We already have an Event data class which has the constructor, getters and setters etc.

public class Event {

    int id;

    String name;

    String email;

    String color;

    String logo;

    @SerializedName("start_time")
    String start;

    @SerializedName("end_time")
    String end;

    float latitude;

    float longitude;

    @SerializedName("location_name")
    String locationName;

    String url;

    String slogan;

    public Event(int id, String name, String email, String color, String logo, String start,
                 String end, float latitude, float longitude, String locationName, String url, String slogan) {
        this.id = id;
        this.name = name;
        this.email = email;
        this.color = color;
        this.logo = logo;
        this.start = start;
        this.end = end;
        this.latitude = latitude;
        this.longitude = longitude;
        this.locationName = locationName;
        this.url = url;
        this.slogan = slogan;
    }

    public String getEmail() {
        return email;
    }

    public void setEmail(String email) {
        this.email = email;
    }

    public String getColor() {
        return color;
    }

    public void setColor(String color) {
        this.color = color;
    }

    public String getUrl() {
        return url;
    }

    public void setUrl(String url) {
        this.url = url;
    }

    public String getSlogan() {
        return slogan;
    }

    public void setSlogan(String slogan) {
        this.slogan = slogan;
    }

    public int getId() {

        return id;

    }

    public void setId(int id) {
        this.id = id;
    }

    public String getName() {
        return name;
    }

    public void setName(String name) {
        this.name = name;
    }

    public String getLogo() {
        return logo;
    }

    public void setLogo(String logo) {
        this.logo = logo;
    }

    public String getStart() {
        return start;
    }

    public void setStart(String start) {
        this.start = start;
    }

    public String getEnd() {
        return end;
    }

    public void setEnd(String end) {
        this.end = end;
    }

    public float getLatitude() {
        return latitude;
    }

    public void setLatitude(float latitude) {
        this.latitude = latitude;
    }

    public float getLongitude() {
        return longitude;
    }

    public void setLongitude(float longitude) {
        this.longitude = longitude;
    }

    public String getLocationName() {
        return locationName;
    }

    public void setLocationName(String locationName) {
        this.locationName = locationName;
    }

}

Now here we name the parameters to the same as that in the json we have or we can just add @SerializedName(entity_name). Then we go to the code for actually retrieving the data from the json file using this data class. How we can do that is by first making a class that’ll get the array of events for us.

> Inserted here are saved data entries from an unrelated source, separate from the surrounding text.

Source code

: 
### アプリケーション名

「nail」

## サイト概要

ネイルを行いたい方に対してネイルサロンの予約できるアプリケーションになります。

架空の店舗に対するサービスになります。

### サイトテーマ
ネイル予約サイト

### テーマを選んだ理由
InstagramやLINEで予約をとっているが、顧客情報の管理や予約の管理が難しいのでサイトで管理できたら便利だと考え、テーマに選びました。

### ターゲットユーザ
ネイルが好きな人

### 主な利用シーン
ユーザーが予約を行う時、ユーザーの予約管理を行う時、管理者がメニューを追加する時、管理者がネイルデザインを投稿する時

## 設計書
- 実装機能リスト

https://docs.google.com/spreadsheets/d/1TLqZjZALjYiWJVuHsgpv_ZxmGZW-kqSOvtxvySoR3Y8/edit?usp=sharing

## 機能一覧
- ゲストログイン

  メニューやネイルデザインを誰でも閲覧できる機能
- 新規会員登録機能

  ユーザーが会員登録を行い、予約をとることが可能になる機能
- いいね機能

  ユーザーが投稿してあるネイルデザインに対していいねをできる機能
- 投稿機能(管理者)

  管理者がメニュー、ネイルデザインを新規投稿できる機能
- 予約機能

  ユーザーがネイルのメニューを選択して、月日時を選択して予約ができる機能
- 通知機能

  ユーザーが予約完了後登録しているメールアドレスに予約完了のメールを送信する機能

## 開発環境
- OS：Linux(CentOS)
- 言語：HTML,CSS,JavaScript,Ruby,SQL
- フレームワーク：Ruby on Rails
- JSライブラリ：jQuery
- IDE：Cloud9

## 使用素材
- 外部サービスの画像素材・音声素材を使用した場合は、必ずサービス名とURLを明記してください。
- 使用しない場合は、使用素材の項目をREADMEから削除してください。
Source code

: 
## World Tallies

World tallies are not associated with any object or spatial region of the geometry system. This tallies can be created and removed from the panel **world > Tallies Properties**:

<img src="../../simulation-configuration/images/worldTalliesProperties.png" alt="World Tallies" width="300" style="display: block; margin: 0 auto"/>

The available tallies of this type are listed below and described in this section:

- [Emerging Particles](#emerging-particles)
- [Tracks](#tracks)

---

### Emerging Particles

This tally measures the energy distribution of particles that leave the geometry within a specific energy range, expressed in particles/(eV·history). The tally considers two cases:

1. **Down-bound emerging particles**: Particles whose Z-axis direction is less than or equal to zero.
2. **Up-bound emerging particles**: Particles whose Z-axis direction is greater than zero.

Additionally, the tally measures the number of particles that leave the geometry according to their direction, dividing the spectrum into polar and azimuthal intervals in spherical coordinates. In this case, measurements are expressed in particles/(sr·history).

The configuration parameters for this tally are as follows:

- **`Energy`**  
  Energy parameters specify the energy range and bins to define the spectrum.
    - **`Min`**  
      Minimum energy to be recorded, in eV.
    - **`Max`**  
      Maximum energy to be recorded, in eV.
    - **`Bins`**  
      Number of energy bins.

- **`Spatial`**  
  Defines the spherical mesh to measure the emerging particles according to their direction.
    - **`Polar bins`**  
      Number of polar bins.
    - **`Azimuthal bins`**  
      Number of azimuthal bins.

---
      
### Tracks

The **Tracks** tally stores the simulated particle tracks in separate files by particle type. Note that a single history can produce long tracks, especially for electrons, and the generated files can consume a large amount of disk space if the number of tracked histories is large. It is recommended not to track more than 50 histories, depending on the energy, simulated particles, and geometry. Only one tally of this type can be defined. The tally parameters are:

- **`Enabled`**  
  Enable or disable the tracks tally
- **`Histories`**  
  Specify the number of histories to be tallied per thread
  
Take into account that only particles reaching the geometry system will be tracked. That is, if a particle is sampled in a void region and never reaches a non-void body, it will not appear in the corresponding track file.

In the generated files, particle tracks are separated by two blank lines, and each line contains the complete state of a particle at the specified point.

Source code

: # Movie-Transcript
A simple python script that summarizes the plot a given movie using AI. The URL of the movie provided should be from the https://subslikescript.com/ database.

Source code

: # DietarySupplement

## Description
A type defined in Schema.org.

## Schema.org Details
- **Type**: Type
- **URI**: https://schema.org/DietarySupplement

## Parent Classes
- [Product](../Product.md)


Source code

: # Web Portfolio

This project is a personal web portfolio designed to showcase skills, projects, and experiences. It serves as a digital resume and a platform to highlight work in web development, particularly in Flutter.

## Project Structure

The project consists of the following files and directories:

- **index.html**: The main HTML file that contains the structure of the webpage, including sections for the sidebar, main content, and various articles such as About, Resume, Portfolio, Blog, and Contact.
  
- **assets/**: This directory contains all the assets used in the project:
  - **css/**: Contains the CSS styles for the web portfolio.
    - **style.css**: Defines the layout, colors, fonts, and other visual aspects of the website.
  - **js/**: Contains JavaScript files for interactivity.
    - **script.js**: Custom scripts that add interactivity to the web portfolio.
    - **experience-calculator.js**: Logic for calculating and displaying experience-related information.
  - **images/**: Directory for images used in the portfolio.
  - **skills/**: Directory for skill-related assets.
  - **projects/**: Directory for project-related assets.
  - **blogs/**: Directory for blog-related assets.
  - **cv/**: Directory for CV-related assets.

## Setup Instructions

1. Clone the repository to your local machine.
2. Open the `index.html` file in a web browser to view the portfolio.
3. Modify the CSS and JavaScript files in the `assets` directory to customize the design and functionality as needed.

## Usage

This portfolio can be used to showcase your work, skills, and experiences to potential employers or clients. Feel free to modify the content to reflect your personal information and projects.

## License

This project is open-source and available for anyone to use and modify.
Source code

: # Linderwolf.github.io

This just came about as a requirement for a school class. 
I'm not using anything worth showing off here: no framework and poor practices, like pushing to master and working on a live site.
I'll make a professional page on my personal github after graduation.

public class EventResponseList {
    @SerializedName("events")
    public List<Event> event;
}

Now all we do is

EventResponseList eventResponseList = gson.fromJson(json, EventResponseList.class);

We have a list of events that were in the json array.

Voila! That’s it. It’s so easy to get a list of all the events from the JSONArray and since the library is available for gradle, it’s even better. You can just add

compile 'com.google.code.gson:gson:2.7'

to your build.gradle dependencies and you’re good to go. Cheers!